Friday, October 29, 2010

Democrat Racism: Throw The Black Man Overboard To Sink The Hispanic Man

Former President Bill Clinton tried to persuade Florida Democratic Rep. Kendrick Meek to drop out of his U.S. Senate race and support Gov. Charlie Crist's independent candidacy in hopes of thwarting a victory by Republican Marco Rubio.

People familiar with the matter said the former president and other top national Democrats worry a win by the charismatic Mr. Rubio, a 39-year-old Cuban-American, would make him a political phenomenon capable of boosting the GOP's chances with Hispanic voters. These people said the conversation occurred during Mr. Clinton's Florida visit on Oct. 19. Mr. Meek wavered for several days—suggesting to some that he could leave the race—but decided against it.

"They had a conversation about the fact that the prospects of him winning had passed him by and that the only way the Republican would be defeated is to jump on board with Crist," said a Florida Democrat familiar with the discussion.

The conversation was reported Thursday evening by Politico.

Meek campaign spokesman Adam Sharon said he didn't know if Mr. Clinton asked Mr. Meek to drop out of the race. "They talked, they've been talking about this race all the time," Mr. Sharon said.
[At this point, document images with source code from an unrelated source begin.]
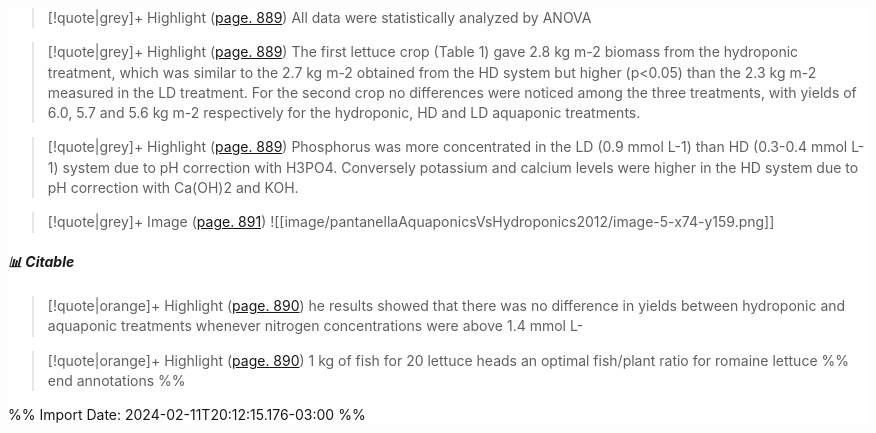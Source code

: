> [!quote|grey]+ Highlight ([page. 889](zotero://open-pdf/library/items/PPJXNP3G?page=889&annotation=P48EHNVX))
> All data were statistically analyzed by ANOVA 

> [!quote|grey]+ Highlight ([page. 889](zotero://open-pdf/library/items/PPJXNP3G?page=889&annotation=3QL5EDKC))
> The first lettuce crop (Table 1) gave 2.8 kg m-2 biomass from the hydroponic treatment, which was similar to the 2.7 kg m-2 obtained from the HD system but higher (p<0.05) than the 2.3 kg m-2 measured in the LD treatment. For the second crop no differences were noticed among the three treatments, with yields of 6.0, 5.7 and 5.6 kg m-2 respectively for the hydroponic, HD and LD aquaponic treatments. 
 
>[!quote|grey]+ Highlight ([page. 889](zotero://open-pdf/library/items/PPJXNP3G?page=889&annotation=3QL5EDKC))
Phosphorus was more concentrated in the LD (0.9 mmol L-1) than HD (0.3-0.4 mmol L-1) system due to pH correction with H3PO4. Conversely potassium and calcium levels were higher in the HD system due to pH correction with Ca(OH)2 and KOH. 

> [!quote|grey]+ Image ([page. 891](zotero://open-pdf/library/items/PPJXNP3G?page=891&annotation=XK48H9WF))
> ![[image/pantanellaAquaponicsVsHydroponics2012/image-5-x74-y159.png]]

##### 📊 Citable

> [!quote|orange]+ Highlight ([page. 890](zotero://open-pdf/library/items/PPJXNP3G?page=890&annotation=MUZ8HJ8F))
> he results showed that there was no difference in yields between hydroponic and aquaponic treatments whenever nitrogen concentrations were above 1.4 mmol L- 

> [!quote|orange]+ Highlight ([page. 890](zotero://open-pdf/library/items/PPJXNP3G?page=890&annotation=QENNNAIC))
> 1 kg of fish for 20 lettuce heads an optimal fish/plant ratio for romaine lettuce 
%% end annotations %%

%% Import Date: 2024-02-11T20:12:15.176-03:00 %%
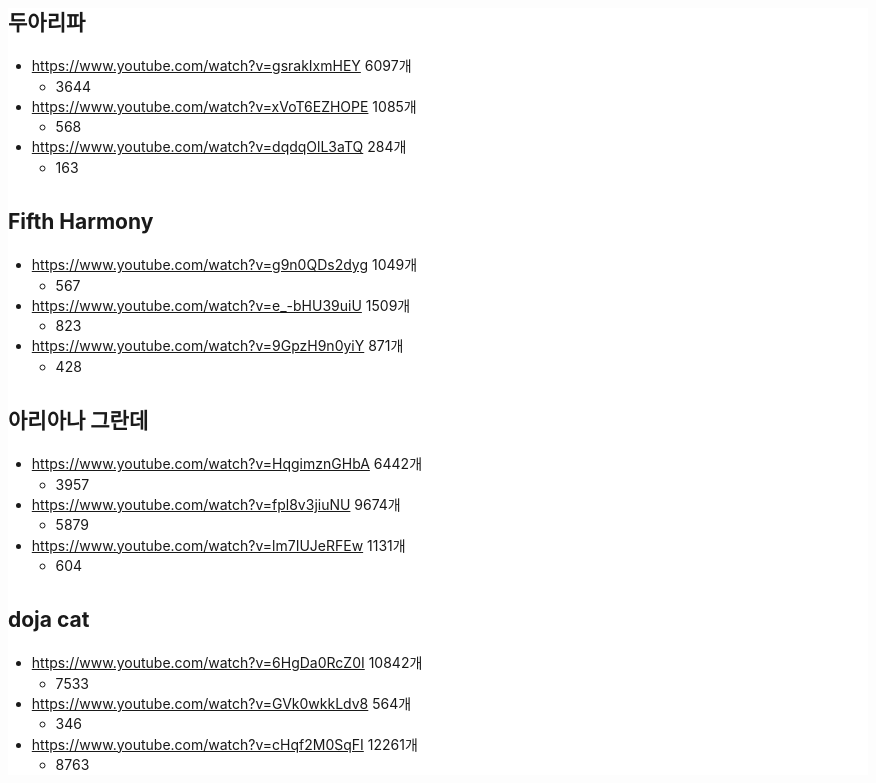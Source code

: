 ## 두아리파
- https://www.youtube.com/watch?v=gsrakIxmHEY 6097개
  - 3644
- https://www.youtube.com/watch?v=xVoT6EZHOPE 1085개
  - 568
- https://www.youtube.com/watch?v=dqdqOlL3aTQ 284개
  - 163

## Fifth Harmony 
- https://www.youtube.com/watch?v=g9n0QDs2dyg 1049개
  - 567
- https://www.youtube.com/watch?v=e_-bHU39uiU 1509개
  - 823
- https://www.youtube.com/watch?v=9GpzH9n0yiY 871개
  - 428

## 아리아나 그란데
- https://www.youtube.com/watch?v=HqgimznGHbA 6442개
  - 3957
- https://www.youtube.com/watch?v=fpl8v3jiuNU 9674개
  - 5879
- https://www.youtube.com/watch?v=lm7IUJeRFEw 1131개
  - 604

## doja cat
- https://www.youtube.com/watch?v=6HgDa0RcZ0I 10842개
  - 7533
- https://www.youtube.com/watch?v=GVk0wkkLdv8 564개
  - 346
- https://www.youtube.com/watch?v=cHqf2M0SqFI 12261개
  - 8763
But in a written statement, Meek campaign manager Abe Dyk said Mr. Meek "was never dropping out of this race, is never dropping out of this race, and will never drop out of this race."

Clinton spokesman Matt McKenna confirmed the conversation took place.

Three people familiar with the discussion said Mr. Meek came very close to dropping out. The talk with Mr. Clinton occurred after days of shuttle diplomacy by Clinton counselor Doug Band, who acted as an intermediary between the Crist and Meek camps. The people familiar with the matter said the White House, which has publicly backed Mr. Meek, was aware of the discussion but was not involved. A White House official did not respond to requests for comment late Thursday.

The news of Mr. Clinton's intervention comes as the race appears to be a two-way affair between Messrs. Rubio and Crist, with Mr. Meek dropping far behind. A Quinnipiac poll this week showed Mr. Meek backed by 15% of respondents, while 42% supported Mr. Rubio and 35% backed Mr. Crist.

Republican National Committee Chairman Michael Steele accused Mr. Clinton of wronging black voters in his attempts to coax Mr. Meek out of the race. Mr. Meek, a Miami congressman, is African-American. The intervention would send a "chilling signal to all voters, but especially African Americans," said Mr. Steele, who is black.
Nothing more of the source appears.